Bulltown sat on a hilltop above an important crossing of the Little Kanawha River, a chokepoint on the road between the Greenbrier Valley to the east and the Kanawha Valley to the west. In the autumn of 1863, that road was a Union communications artery. Whoever held Bulltown could cut it. The federal garrison there - about 400 men under Captain William Mattingly - was small but well-positioned, occupying a hilltop they had reinforced with felled logs and trenches dug into the clay. From the top of the hill they could see in every direction the country dropped away from them. The fort was makeshift but its sight lines were excellent.
William Lowther Jackson was a Confederate cavalryman, a former Virginia lieutenant governor, and a second cousin of Thomas 'Stonewall' Jackson - a family connection that meant something on either side of the line. In late September 1863 he led a raiding party of 800 men out of the Greenbrier Valley with the Bulltown crossing as their objective. He intended to take the fort by surprise, splitting his force to converge from two directions at once and rushing the works in the darkness before dawn. The plan was sound. The execution was not. His men attacked at 4:30 a.m. on October 13 and quickly captured the Union pickets, but in the confusion of the night assault they failed to overwhelm the main garrison before Mattingly's troops could rouse themselves into the breastworks.
What followed was a long, indecisive day. The Confederates worked their way up the hillside and fired into the fort; the Union defenders fired back from behind their log barricades. Neither side could break through. Twice during the afternoon Jackson sent a flag of truce up to the works, demanding surrender, and twice the Union commander - by then Captain Simpson, Mattingly having been wounded in the thigh - refused, the second time with the famous answer about Hell and ice. The skirmish dragged on until about 4:30 p.m., almost twelve hours after it had begun.
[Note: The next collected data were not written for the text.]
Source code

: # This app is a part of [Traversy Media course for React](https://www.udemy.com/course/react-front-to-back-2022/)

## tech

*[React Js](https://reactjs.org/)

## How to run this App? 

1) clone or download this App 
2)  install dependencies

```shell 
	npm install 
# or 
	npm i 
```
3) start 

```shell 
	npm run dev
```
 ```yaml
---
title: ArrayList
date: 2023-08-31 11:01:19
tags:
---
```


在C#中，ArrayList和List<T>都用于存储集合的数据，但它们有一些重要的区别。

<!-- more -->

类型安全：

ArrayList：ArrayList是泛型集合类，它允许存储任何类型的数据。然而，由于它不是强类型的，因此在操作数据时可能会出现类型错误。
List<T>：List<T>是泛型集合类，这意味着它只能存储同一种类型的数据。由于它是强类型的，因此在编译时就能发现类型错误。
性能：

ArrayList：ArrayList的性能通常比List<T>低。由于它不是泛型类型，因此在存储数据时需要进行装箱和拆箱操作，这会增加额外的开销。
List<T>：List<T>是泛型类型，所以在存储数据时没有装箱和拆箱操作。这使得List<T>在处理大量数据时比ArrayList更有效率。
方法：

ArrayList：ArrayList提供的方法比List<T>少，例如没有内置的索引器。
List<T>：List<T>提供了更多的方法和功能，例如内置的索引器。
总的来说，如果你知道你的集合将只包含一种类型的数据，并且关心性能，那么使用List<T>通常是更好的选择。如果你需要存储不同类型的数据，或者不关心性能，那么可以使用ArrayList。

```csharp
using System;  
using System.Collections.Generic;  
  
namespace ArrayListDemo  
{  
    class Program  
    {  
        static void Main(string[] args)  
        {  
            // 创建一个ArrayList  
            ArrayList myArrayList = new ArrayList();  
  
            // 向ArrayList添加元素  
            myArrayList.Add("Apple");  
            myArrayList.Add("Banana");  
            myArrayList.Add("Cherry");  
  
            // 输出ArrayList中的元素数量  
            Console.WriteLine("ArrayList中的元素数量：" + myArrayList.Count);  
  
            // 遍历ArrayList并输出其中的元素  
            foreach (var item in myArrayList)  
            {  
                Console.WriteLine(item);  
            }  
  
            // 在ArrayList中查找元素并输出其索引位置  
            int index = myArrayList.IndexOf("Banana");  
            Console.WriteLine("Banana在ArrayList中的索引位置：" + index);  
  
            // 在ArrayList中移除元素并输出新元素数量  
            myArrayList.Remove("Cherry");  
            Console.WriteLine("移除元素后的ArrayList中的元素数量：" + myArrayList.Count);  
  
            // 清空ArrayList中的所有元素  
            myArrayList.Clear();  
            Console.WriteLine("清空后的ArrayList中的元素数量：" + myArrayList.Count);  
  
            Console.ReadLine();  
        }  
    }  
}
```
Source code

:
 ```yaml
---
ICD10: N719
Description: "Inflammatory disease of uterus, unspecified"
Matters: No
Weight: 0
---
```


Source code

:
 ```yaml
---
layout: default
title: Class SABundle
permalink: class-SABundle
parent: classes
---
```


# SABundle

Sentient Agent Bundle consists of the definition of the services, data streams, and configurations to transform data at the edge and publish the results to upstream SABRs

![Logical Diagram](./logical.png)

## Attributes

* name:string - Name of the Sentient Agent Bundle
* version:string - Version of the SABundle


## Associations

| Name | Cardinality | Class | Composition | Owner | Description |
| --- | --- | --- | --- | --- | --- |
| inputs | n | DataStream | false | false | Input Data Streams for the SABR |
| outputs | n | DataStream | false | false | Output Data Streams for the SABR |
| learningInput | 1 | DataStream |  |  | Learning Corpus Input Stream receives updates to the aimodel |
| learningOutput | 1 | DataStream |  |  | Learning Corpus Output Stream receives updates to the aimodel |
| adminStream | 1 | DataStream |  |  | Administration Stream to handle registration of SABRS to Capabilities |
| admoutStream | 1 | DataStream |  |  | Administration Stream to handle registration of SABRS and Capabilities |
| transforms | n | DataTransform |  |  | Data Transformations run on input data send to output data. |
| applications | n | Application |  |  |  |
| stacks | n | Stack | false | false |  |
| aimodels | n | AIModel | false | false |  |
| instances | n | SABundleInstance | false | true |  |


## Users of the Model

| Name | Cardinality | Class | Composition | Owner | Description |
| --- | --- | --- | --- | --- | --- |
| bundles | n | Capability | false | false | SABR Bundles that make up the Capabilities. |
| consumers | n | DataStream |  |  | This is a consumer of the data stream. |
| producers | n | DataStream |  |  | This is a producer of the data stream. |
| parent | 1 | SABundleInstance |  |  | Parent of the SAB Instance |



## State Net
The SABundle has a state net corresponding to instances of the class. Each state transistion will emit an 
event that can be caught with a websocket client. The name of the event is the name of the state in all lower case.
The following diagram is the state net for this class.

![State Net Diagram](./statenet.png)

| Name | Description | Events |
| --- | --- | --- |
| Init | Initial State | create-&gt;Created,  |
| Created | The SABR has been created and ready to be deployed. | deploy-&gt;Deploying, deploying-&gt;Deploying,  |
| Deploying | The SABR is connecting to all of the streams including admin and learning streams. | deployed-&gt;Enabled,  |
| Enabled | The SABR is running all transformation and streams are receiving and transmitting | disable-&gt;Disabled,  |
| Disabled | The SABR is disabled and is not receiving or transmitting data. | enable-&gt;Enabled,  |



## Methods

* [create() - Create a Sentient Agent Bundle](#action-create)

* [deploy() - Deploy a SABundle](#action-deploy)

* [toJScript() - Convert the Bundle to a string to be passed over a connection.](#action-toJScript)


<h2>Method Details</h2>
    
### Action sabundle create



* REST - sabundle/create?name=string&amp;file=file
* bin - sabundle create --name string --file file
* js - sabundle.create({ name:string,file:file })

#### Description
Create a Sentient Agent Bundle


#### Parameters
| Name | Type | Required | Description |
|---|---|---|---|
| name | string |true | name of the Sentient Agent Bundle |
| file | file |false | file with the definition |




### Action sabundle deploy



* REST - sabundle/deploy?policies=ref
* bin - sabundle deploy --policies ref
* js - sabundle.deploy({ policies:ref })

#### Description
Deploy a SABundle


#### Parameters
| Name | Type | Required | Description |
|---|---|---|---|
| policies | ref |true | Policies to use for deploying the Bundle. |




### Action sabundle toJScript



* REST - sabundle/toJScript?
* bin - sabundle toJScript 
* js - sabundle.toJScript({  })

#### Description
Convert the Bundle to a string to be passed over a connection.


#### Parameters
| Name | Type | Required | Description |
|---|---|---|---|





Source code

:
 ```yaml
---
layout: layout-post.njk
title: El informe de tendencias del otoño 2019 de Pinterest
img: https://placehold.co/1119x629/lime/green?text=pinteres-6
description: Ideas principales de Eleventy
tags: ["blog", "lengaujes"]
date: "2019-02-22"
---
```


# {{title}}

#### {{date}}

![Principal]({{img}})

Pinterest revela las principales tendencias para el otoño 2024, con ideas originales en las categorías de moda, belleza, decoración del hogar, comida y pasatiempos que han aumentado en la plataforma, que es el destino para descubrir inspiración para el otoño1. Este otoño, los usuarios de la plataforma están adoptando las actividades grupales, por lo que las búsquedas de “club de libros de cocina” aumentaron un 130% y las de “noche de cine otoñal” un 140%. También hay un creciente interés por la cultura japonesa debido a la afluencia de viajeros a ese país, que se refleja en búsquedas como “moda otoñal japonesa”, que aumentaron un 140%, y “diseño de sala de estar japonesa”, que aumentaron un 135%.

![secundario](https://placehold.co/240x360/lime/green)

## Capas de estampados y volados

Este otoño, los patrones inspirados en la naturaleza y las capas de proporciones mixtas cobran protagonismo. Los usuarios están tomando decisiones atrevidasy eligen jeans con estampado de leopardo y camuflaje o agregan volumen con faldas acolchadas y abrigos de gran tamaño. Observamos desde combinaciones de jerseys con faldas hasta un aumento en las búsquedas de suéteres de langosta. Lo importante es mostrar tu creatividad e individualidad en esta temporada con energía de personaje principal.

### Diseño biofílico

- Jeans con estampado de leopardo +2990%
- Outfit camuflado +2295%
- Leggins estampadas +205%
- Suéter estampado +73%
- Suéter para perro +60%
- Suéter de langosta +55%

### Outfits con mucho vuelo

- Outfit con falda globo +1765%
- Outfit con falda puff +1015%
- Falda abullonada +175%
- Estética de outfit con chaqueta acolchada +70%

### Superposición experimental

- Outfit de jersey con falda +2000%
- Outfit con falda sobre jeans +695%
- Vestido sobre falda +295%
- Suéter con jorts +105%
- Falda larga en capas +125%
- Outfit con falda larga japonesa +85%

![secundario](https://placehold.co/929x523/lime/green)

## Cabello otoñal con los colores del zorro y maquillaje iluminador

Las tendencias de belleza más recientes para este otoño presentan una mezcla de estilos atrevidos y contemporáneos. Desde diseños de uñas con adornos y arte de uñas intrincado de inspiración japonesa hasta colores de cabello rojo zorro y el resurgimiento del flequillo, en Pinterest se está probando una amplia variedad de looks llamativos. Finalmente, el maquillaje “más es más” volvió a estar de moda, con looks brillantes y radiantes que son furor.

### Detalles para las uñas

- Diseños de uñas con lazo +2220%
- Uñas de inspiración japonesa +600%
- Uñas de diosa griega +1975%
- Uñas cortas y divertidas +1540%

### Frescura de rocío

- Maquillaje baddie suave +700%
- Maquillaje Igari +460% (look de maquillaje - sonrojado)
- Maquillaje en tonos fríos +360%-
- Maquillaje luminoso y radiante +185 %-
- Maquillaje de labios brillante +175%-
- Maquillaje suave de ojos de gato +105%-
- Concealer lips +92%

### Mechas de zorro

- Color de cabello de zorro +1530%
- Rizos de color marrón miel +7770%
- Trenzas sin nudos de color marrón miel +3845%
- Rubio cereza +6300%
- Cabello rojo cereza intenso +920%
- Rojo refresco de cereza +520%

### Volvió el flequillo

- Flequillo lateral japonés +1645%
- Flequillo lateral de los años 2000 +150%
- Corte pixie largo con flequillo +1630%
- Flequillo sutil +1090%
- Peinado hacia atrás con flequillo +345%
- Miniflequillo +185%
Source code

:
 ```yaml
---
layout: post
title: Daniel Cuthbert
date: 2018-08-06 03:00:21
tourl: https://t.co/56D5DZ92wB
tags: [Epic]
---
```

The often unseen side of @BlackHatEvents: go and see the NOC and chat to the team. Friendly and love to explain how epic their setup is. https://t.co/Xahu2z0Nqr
Then Jackson, his men exhausted and his element of surprise long gone, broke off the attack and withdrew toward the east. The Union held the fort and the road remained open.
The casualty figures are almost unbelievable for a twelve-hour engagement: no Union dead, only Mattingly seriously wounded and a few others scratched; the Confederates lost about eight killed and a similar number wounded. The most striking civilian casualty was Moses Cunningham, who owned the farm on which much of the fighting took place. At some point during the day, with his property being shot through from both directions, he ran out of his own house shouting 'Hurrah for Jeff Davis' - and was promptly wounded for his trouble. He survived. His outburst is one of the most quoted moments of the engagement, an unguarded glimpse of how torn the loyalties of central West Virginia ran, even as the new state was being assembled on the basis of Union sympathy.
Bulltown turned out to be more important in retrospect than it felt at the time. It was the last significant Confederate offensive in the new state of West Virginia, admitted to the Union four months earlier. After this, the Confederate war effort west of the Alleghenies dwindled into raids and partisan harassment; no more serious attempts were made to break Federal communications between the Greenbrier and the Kanawha. The Union earthworks Mattingly's men built that summer have survived. They were added to the National Register of Historic Places in 1984 and now sit within the protected zone around Burnsville Lake, an Army Corps of Engineers reservoir that impounds the Little Kanawha just downstream. Visitors can still walk the lines, trace the shallow trenches, and see the country exactly as Simpson saw it when he sent back his answer about Hell.
Located at 38.79 N, 80.56 W on the south side of the Little Kanawha River in Braxton County, central West Virginia. Best viewed at 2,500-4,000 feet AGL; the wooded hilltop above the river and the southern arm of Burnsville Lake makes the position easy to locate. The reservoir itself is the dominant landmark - look for the dam at its northern end and the long, narrow arms of impounded water reaching back into wooded hollows. Nearest airports: Braxton County (K48I) about 8 nm south and Sutton-Braxton County area; Mid-Ohio Valley Regional (KPKB) about 50 nm northwest at Parkersburg.